*PROBLEM TO WORK ON*
Make an exact copy of the entries below.

Dataset entries:

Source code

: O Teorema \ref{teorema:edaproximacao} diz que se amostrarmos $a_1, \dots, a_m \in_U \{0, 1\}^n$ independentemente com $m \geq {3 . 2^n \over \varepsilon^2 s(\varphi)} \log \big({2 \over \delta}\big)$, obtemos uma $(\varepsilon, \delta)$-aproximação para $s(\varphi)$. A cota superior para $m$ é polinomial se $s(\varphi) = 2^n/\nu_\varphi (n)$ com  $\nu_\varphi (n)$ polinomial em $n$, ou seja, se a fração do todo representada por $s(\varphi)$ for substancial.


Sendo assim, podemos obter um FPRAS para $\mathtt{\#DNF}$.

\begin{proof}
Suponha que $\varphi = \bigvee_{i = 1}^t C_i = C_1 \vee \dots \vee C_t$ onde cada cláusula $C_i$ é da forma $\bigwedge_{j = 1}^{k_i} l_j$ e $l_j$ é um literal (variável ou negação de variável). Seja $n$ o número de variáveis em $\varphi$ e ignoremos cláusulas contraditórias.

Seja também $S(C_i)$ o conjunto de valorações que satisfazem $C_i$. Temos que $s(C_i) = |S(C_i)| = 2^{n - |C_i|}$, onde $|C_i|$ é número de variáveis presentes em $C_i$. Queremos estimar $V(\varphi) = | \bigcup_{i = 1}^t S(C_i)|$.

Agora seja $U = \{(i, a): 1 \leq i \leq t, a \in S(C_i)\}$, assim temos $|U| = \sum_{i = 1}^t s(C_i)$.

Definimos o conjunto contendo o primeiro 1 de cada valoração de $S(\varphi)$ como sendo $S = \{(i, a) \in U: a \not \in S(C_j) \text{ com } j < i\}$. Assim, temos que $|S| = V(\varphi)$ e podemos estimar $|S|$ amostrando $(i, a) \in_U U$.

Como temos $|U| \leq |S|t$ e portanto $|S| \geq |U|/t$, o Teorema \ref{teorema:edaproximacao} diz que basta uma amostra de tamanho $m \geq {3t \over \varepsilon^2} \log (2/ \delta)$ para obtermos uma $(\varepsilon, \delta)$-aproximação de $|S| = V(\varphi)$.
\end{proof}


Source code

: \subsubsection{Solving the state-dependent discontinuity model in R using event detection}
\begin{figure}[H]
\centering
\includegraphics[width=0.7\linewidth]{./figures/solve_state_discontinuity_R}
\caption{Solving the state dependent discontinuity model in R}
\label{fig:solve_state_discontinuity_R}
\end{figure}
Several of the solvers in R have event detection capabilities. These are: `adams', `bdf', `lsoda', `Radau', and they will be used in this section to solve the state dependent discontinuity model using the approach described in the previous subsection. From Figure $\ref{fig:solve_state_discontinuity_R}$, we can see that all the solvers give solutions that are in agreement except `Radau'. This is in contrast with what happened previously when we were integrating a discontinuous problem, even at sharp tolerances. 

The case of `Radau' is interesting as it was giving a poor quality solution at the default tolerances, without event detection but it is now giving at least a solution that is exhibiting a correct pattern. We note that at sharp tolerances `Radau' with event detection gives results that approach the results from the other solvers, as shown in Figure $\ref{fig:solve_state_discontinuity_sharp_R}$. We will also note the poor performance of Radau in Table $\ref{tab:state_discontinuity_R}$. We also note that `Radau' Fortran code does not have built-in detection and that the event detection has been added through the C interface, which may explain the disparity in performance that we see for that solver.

*EXERCISE SOLUTION*
Source code

: O Teorema \ref{teorema:edaproximacao} diz que se amostrarmos $a_1, \dots, a_m \in_U \{0, 1\}^n$ independentemente com $m \geq {3 . 2^n \over \varepsilon^2 s(\varphi)} \log \big({2 \over \delta}\big)$, obtemos uma $(\varepsilon, \delta)$-aproximação para $s(\varphi)$. A cota superior para $m$ é polinomial se $s(\varphi) = 2^n/\nu_\varphi (n)$ com  $\nu_\varphi (n)$ polinomial em $n$, ou seja, se a fração do todo representada por $s(\varphi)$ for substancial.


Sendo assim, podemos obter um FPRAS para $\mathtt{\#DNF}$.

\begin{proof}
Suponha que $\varphi = \bigvee_{i = 1}^t C_i = C_1 \vee \dots \vee C_t$ onde cada cláusula $C_i$ é da forma $\bigwedge_{j = 1}^{k_i} l_j$ e $l_j$ é um literal (variável ou negação de variável). Seja $n$ o número de variáveis em $\varphi$ e ignoremos cláusulas contraditórias.

Seja também $S(C_i)$ o conjunto de valorações que satisfazem $C_i$. Temos que $s(C_i) = |S(C_i)| = 2^{n - |C_i|}$, onde $|C_i|$ é número de variáveis presentes em $C_i$. Queremos estimar $V(\varphi) = | \bigcup_{i = 1}^t S(C_i)|$.

Agora seja $U = \{(i, a): 1 \leq i \leq t, a \in S(C_i)\}$, assim temos $|U| = \sum_{i = 1}^t s(C_i)$.

Definimos o conjunto contendo o primeiro 1 de cada valoração de $S(\varphi)$ como sendo $S = \{(i, a) \in U: a \not \in S(C_j) \text{ com } j < i\}$. Assim, temos que $|S| = V(\varphi)$ e podemos estimar $|S|$ amostrando $(i, a) \in_U U$.

Como temos $|U| \leq |S|t$ e portanto $|S| \geq |U|/t$, o Teorema \ref{teorema:edaproximacao} diz que basta uma amostra de tamanho $m \geq {3t \over \varepsilon^2} \log (2/ \delta)$ para obtermos uma $(\varepsilon, \delta)$-aproximação de $|S| = V(\varphi)$.
\end{proof}


Source code

: \subsubsection{Solving the state-dependent discontinuity model in R using event detection}
\begin{figure}[H]
\centering
\includegraphics[width=0.7\linewidth]{./figures/solve_state_discontinuity_R}
\caption{Solving the state dependent discontinuity model in R}
\label{fig:solve_state_discontinuity_R}
\end{figure}
Several of the solvers in R have event detection capabilities. These are: `adams', `bdf', `lsoda', `Radau', and they will be used in this section to solve the state dependent discontinuity model using the approach described in the previous subsection. From Figure $\ref{fig:solve_state_discontinuity_R}$, we can see that all the solvers give solutions that are in agreement except `Radau'. This is in contrast with what happened previously when we were integrating a discontinuous problem, even at sharp tolerances. 

The case of `Radau' is interesting as it was giving a poor quality solution at the default tolerances, without event detection but it is now giving at least a solution that is exhibiting a correct pattern. We note that at sharp tolerances `Radau' with event detection gives results that approach the results from the other solvers, as shown in Figure $\ref{fig:solve_state_discontinuity_sharp_R}$. We will also note the poor performance of Radau in Table $\ref{tab:state_discontinuity_R}$. We also note that `Radau' Fortran code does not have built-in detection and that the event detection has been added through the C interface, which may explain the disparity in performance that we see for that solver.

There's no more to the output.